They even went so far as to define "civic responsibility" as a component of education. It is defined as knowledge of the fundamental processes of American democracy, skills necessary to actively engage in a democratic society, understanding and awareness of community and global issues, respect for self and others, ability to work together as part of a team, and participation in school and community organizations.
We believe that agreement about the unique role of (pre-school-grade 12) schools in a democratic society will lead to greater understanding about the purposes and nature of schooling. That, in turn, we hope will result in a renewed commitment to quality for all people.
In 1776, when our founding fathers signed the Declaration of Independence, they began a grand social experiment in democracy. Never before had such a large and diverse group attempted to govern itself through democratic means.
Within a few short years, they had gained independence from the British crown and written our remarkable Constitution.

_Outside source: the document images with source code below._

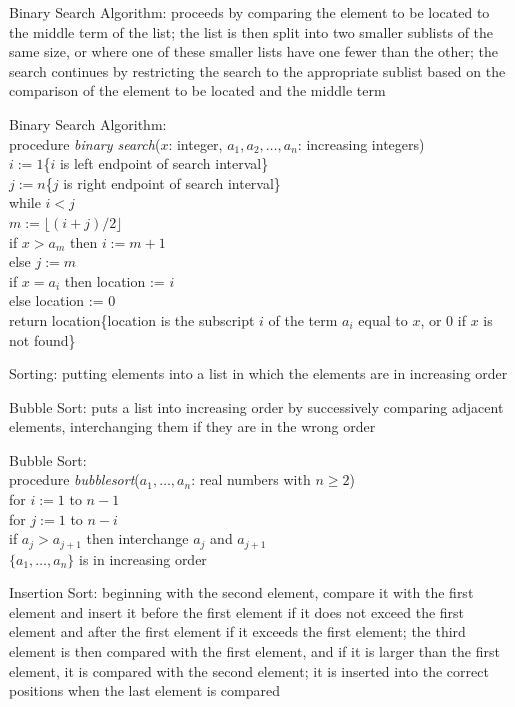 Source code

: \documentclass[12pt]{article}
\begin{document}
\begin{definition} Binary Search Algorithm: proceeds by comparing the element to be located to the middle term of the list; the list is then split into two smaller sublists of the same size, or where one of these smaller lists have one fewer than the other; the search continues by restricting the search to the appropriate sublist based on the comparison of the element to be located and the middle term \end{definition} 
\begin{alg} Binary Search Algorithm: \\ 
procedure \textit{binary search}($x$: integer, $a_1, a_2, \dots, a_n$: increasing integers) \\ $i := 1$\{$i$ is left endpoint of search interval\} \\ $j := n$\{$j$ is right endpoint of search interval\} \\ while $i < j$ \\ \indent $m := \lfloor (i + j)/2 \rfloor$ \\ \indent if $x > a_m$ then $i := m + 1$ \\ \indent else $j := m$ \\ if $x = a_i$ then location := $i$ \\ else location := 0 \\ return location\{location is the subscript $i$ of the term $a_i$ equal to $x$, or 0 if $x$ is not found\} \end{alg}
\begin{definition} Sorting: putting elements into a list in which the elements are in increasing order \end{definition} 
\begin{definition} Bubble Sort: puts a list into increasing order by successively comparing adjacent elements, interchanging them if they are in the wrong order \end{definition} 
\begin{alg} Bubble Sort: \\ procedure \textit{bubblesort}($a_1,\dots, a_n$: real numbers with $n \geq 2$) \\ for $i := 1$ to $n - 1$ \\ \indent for $j := 1$ to $n - i$ \\ \indent \indent if $a_j > a_{j + 1}$ then interchange $a_j$ and $a_{j + 1}$ \\ $\{a_1, \dots, a_n\}$ is in increasing order \end{alg}
\begin{definition} Insertion Sort: beginning with the second element, compare it with the first element and insert it before the first element if it does not exceed the first element and after the first element if it exceeds the first element; the third element is then compared with the first element, and if it is larger than the first element, it is compared with the second element; it is inserted into the correct positions when the last element is compared \end{definition} 
\end{document}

Though we have the longest living constitution and democracy in the world, the original experiment is far from complete.
In 1992, William Greider, a journalist and author, wrote:
"American democracy is in much deeper trouble than most people wish to acknowledge. ... The substantive meaning of self-government has been hollowed out. What exists behind the formal shell is a systemic breakdown of the shared civic values we call democracy."
Too few people are taking responsibility for active participation as citizens.
The world is far more complex today than it was in 1776. Greater diversity, information overload, and a new kind of economy combine to create new challenges (and opportunities) for democracy. We must be able and willing to make the necessary adjustments if democracy is to survive.
We must continue the struggle to identify and attend to the "shared civic values" to which Greider refers: values such as optimism, free speech and the other individual freedoms protected by the Bill of Rights, shared beliefs such as giving people a second chance, social mobility through education and individual duty to one's community.
Our experiment in democracy includes an experiment in education. Early leaders such as John Adams and Thomas Jefferson were convinced that education for all citizens was essential if they were to have the capacity to govern themselves.
Public education exists in part to provide equity of opportunity in our society. Sheldon Hackney, chairman of the National Endowment for the Humanities, writes that equity of opportunity "justifies" economic inequality, but economic inequality erodes democracy by not providing equal access to the political system.
Because democracy is the core value of our society, the political inequality produced by the unequal distribution of wealth is a serious and continuing tension in our system.
Hackney goes on to say that the tension between liberty and equality cannot be resolved. However, "by linking the two ideals, and allowing them to limit or attenuate each other, we have a civic ideal toward which we can constantly strive, producing eventually perhaps an optimum blend of mutual responsibility and individual responsibility that a wholesome community requires."
Democracies are ambitious, complex and fragile works in progress, and schools are the agencies best equipped to grow and nurture citizens for democracy.
Democracies can survive or thrive only if citizens are equipped with the knowledge, skills and dispositions necessary to sustain them. Moreover, if all citizens are to realize the American dream of life, liberty and the pursuit of happiness, we must prepare them for democratic citizenship.
Failure to do so will jeopardize the very freedoms that we claim as our democratic birthright.